### What you have to do
Take the entries below and print, exactly, the stretch from the line containing "- gethostname" through the line containing "我笑得像个女流氓，低下头，视线似有似无地扫过……脚尖。", both included.

Plain-text document sources:
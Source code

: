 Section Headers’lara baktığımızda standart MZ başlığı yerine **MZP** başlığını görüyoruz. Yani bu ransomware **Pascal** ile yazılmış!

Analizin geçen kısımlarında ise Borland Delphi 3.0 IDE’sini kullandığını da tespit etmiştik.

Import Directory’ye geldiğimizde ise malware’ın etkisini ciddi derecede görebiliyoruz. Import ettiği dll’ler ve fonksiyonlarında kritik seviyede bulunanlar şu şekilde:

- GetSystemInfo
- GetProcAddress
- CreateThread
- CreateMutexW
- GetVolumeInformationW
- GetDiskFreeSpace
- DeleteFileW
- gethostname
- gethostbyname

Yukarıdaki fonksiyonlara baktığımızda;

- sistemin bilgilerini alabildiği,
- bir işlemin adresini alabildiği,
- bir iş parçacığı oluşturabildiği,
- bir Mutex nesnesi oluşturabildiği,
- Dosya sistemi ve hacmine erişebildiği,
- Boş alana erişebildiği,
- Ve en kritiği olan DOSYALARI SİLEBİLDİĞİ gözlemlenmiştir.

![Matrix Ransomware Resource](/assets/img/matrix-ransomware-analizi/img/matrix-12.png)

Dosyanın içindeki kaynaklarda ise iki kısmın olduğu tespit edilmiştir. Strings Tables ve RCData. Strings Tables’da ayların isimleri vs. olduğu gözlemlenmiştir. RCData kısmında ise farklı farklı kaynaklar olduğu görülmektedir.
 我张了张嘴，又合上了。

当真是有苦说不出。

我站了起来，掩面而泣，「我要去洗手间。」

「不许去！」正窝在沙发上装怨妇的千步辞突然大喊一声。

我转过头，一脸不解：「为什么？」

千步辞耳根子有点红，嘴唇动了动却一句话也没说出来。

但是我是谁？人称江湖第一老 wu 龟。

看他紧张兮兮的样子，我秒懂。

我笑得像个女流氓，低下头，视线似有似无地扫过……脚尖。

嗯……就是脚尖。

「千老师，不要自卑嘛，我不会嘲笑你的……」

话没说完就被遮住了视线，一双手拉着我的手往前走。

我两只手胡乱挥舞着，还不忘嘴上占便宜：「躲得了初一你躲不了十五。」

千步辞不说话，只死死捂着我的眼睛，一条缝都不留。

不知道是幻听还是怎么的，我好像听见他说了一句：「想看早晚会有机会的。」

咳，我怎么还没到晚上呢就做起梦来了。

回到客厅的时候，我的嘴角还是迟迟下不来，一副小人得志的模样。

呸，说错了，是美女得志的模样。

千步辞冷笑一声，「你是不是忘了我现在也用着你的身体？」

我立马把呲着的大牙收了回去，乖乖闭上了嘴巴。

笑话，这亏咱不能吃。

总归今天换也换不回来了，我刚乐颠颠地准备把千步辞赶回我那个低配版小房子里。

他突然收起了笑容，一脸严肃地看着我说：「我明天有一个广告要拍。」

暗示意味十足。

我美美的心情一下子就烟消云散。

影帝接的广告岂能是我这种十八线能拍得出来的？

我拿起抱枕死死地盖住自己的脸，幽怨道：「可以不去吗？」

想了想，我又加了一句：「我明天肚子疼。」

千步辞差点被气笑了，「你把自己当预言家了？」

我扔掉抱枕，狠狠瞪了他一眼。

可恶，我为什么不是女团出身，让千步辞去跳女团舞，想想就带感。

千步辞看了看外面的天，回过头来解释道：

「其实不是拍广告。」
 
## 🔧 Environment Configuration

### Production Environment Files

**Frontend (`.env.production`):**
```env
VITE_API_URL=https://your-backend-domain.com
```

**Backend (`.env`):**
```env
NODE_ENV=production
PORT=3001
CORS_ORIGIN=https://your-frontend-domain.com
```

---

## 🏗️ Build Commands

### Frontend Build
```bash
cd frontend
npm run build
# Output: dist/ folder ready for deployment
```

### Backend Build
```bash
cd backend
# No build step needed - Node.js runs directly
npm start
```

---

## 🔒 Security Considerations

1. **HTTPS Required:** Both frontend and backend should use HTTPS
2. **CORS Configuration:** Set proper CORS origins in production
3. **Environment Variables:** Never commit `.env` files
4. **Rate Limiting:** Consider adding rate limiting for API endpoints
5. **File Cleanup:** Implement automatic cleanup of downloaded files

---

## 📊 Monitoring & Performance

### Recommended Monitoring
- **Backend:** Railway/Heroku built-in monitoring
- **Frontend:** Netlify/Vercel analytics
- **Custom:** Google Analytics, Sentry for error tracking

### Response
- gethostname
- gethostbyname

Yukarıdaki fonksiyonlara baktığımızda;

- sistemin bilgilerini alabildiği,
- bir işlemin adresini alabildiği,
- bir iş parçacığı oluşturabildiği,
- bir Mutex nesnesi oluşturabildiği,
- Dosya sistemi ve hacmine erişebildiği,
- Boş alana erişebildiği,
- Ve en kritiği olan DOSYALARI SİLEBİLDİĞİ gözlemlenmiştir.

![Matrix Ransomware Resource](/assets/img/matrix-ransomware-analizi/img/matrix-12.png)

Dosyanın içindeki kaynaklarda ise iki kısmın olduğu tespit edilmiştir. Strings Tables ve RCData. Strings Tables’da ayların isimleri vs. olduğu gözlemlenmiştir. RCData kısmında ise farklı farklı kaynaklar olduğu görülmektedir.
 我张了张嘴，又合上了。

当真是有苦说不出。

我站了起来，掩面而泣，「我要去洗手间。」

「不许去！」正窝在沙发上装怨妇的千步辞突然大喊一声。

我转过头，一脸不解：「为什么？」

千步辞耳根子有点红，嘴唇动了动却一句话也没说出来。

但是我是谁？人称江湖第一老 wu 龟。

看他紧张兮兮的样子，我秒懂。

我笑得像个女流氓，低下头，视线似有似无地扫过……脚尖。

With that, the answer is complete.